Publishing TFS services to Visual Studio using UAG and SSL-VPN

Our support team recently worked with Ben Ari from the Microsoft Forefront Unified Access Gateway (UAG) support team (here’s his BLOG) on a customer issue where we needed to provide client access to TFS through this gateway. Following are the steps he provided. Many thanks to Ben for this. I hope you find it useful.

--Trevor H.

 

Publishing TFS services to Visual Studio using UAG and SSL-VPN

To provide access for Visual Studio running on a client that is connected to the internet, to an internal TFS server, one must configure UAG to establish an SSL-VPN tunnel. UAG’s SSL-VPN tunnel employs two client components:

1. The Socket Forwarder

2. The SSL-Tunneling component

The way this works is simple:

The administrator configures the tunnel, on the servers side (UAG), with a list of servers and ports that are to be tunneled. This list is specific per application, so if one was to publish a Telnet server, the application would be configured for the server’s name, and port 23. For TFS, the ports are 80 and 8080.

When the client wants to use TFS, he launches his browser, and types the URL of the UAG server. He then logs-in to the UAG portal, and launches the TFS application, which launches the two components.

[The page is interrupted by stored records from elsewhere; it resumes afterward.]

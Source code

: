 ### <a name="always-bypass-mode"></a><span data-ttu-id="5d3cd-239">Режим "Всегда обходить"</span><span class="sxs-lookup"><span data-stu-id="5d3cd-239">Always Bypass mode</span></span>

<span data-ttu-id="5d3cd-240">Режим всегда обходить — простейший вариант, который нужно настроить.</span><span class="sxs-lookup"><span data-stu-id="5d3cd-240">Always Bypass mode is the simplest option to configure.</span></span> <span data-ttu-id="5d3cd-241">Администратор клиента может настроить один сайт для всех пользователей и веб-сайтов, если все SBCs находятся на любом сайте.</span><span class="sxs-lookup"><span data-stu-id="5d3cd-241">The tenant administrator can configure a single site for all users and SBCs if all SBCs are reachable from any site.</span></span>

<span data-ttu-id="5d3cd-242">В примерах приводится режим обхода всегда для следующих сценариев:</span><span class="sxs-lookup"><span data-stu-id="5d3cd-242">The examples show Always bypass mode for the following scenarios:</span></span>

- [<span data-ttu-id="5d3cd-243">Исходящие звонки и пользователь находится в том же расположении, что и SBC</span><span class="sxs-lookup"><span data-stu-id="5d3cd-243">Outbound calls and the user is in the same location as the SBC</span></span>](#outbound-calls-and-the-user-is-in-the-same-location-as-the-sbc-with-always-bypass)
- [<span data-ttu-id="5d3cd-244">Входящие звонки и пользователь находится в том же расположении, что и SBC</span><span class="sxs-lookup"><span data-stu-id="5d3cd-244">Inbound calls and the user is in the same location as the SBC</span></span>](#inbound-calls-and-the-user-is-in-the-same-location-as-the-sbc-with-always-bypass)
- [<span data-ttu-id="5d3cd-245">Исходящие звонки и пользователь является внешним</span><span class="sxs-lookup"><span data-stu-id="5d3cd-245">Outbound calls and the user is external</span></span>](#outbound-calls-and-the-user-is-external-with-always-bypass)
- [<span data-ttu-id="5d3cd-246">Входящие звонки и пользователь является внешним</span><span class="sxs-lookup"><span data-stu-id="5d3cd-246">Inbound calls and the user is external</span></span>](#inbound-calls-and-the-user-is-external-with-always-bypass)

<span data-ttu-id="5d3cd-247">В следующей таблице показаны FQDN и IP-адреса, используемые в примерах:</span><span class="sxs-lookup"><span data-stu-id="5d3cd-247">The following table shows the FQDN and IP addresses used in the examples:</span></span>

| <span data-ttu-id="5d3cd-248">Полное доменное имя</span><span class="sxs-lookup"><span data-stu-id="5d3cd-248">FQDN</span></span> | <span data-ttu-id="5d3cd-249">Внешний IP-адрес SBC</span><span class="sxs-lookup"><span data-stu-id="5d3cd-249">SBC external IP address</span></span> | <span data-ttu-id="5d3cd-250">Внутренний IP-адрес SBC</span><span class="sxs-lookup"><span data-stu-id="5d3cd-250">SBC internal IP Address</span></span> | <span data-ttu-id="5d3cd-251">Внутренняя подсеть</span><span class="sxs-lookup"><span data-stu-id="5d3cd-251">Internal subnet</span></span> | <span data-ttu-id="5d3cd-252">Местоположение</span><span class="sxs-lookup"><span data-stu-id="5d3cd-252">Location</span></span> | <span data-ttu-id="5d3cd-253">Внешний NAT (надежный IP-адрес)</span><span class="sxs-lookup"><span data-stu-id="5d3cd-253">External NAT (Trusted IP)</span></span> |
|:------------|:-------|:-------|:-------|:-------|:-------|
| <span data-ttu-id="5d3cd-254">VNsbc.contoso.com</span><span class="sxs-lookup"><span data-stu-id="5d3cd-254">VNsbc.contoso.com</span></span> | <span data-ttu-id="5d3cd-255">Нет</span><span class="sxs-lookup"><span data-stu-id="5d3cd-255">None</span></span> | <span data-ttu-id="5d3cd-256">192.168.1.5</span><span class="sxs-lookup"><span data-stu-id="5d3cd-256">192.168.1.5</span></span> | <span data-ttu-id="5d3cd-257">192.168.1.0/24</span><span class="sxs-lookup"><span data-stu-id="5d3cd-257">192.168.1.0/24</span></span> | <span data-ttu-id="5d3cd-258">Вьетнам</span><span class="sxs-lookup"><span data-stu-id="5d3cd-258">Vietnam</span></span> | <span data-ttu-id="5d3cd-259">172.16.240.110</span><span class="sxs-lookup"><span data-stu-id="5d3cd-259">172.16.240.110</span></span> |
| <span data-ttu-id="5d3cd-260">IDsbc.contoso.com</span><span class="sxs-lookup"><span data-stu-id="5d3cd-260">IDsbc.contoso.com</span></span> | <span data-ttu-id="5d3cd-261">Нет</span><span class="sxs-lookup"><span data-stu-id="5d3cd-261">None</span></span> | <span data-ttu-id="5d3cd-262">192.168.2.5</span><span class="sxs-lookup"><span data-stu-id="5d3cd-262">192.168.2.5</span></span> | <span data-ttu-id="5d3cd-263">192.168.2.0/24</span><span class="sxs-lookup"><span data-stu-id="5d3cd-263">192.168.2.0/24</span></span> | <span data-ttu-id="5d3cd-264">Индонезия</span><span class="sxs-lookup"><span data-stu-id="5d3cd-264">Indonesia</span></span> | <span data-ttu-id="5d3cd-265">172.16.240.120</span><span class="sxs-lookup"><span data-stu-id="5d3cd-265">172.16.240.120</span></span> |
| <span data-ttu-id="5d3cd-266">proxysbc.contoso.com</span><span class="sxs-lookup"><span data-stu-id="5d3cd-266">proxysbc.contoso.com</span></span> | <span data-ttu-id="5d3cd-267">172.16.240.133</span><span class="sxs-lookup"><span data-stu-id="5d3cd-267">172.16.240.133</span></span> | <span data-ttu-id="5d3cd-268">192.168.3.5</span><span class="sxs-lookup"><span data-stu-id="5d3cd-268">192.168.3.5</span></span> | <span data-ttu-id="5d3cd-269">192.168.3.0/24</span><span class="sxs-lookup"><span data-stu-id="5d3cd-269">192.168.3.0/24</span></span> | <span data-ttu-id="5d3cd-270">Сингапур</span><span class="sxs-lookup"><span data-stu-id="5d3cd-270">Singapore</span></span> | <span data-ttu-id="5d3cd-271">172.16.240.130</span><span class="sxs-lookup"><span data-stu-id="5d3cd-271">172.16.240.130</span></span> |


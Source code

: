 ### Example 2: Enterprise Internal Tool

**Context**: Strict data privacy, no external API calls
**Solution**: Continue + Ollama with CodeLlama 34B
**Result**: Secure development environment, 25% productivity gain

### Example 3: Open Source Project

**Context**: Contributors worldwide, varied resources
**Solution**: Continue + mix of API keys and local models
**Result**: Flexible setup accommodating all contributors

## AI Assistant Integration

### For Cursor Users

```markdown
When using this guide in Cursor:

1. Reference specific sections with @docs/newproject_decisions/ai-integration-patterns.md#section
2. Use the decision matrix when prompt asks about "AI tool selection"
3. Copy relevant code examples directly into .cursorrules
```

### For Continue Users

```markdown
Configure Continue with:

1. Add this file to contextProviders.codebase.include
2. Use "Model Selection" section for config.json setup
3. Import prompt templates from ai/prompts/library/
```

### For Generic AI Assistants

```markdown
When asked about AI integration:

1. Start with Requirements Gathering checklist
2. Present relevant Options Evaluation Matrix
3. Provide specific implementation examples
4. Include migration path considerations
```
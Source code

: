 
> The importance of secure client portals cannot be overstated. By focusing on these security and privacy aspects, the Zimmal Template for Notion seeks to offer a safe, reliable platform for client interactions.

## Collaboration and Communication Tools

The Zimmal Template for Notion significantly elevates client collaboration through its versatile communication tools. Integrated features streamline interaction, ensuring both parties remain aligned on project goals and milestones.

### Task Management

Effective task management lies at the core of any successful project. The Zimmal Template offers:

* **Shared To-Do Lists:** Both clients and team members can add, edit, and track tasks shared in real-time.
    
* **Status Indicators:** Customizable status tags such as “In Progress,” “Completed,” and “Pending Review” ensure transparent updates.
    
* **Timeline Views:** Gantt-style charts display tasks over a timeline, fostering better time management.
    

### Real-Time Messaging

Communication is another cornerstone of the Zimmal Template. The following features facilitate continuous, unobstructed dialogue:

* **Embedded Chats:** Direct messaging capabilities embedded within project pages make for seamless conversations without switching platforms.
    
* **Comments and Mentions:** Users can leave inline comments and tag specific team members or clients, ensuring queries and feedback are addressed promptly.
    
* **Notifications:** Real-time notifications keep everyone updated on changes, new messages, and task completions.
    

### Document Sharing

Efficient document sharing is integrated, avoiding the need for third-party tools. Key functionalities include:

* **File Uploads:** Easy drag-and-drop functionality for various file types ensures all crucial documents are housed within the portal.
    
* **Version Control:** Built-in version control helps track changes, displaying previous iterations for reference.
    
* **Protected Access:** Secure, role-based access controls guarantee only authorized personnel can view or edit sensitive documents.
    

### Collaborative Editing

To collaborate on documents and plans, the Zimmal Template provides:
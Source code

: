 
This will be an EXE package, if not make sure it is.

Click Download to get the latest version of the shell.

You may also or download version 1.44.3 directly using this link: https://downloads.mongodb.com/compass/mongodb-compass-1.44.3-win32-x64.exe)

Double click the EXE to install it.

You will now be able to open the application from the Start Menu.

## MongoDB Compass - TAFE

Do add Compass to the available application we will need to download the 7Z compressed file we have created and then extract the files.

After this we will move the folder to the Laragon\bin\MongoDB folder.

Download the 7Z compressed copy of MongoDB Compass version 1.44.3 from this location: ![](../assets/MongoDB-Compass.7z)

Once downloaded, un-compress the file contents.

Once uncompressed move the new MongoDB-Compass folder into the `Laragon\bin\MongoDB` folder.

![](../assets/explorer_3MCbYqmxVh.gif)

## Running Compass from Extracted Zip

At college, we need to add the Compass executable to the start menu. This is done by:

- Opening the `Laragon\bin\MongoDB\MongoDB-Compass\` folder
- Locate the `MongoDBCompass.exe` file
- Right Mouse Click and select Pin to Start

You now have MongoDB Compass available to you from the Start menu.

The Socket Forwarder injects itself into the Name resolution mechanism on the client, and intercepts any name-resolution request to the server (or servers) configured on UAG for the TFS application. If such a request comes in, it resolves it to a local address of 127.0.0.x and forwards traffic on the pre-defined ports to that address. The SSL Tunneling component listens on that address, and encrypts the traffic using SSL. It then sends it to UAG, which decrypts it back and forwards it on to the back-end server.

To configure the application, one must use the “Generic client/server application”. Here are the steps:

1. On UAG, go to the trunk you wish to use.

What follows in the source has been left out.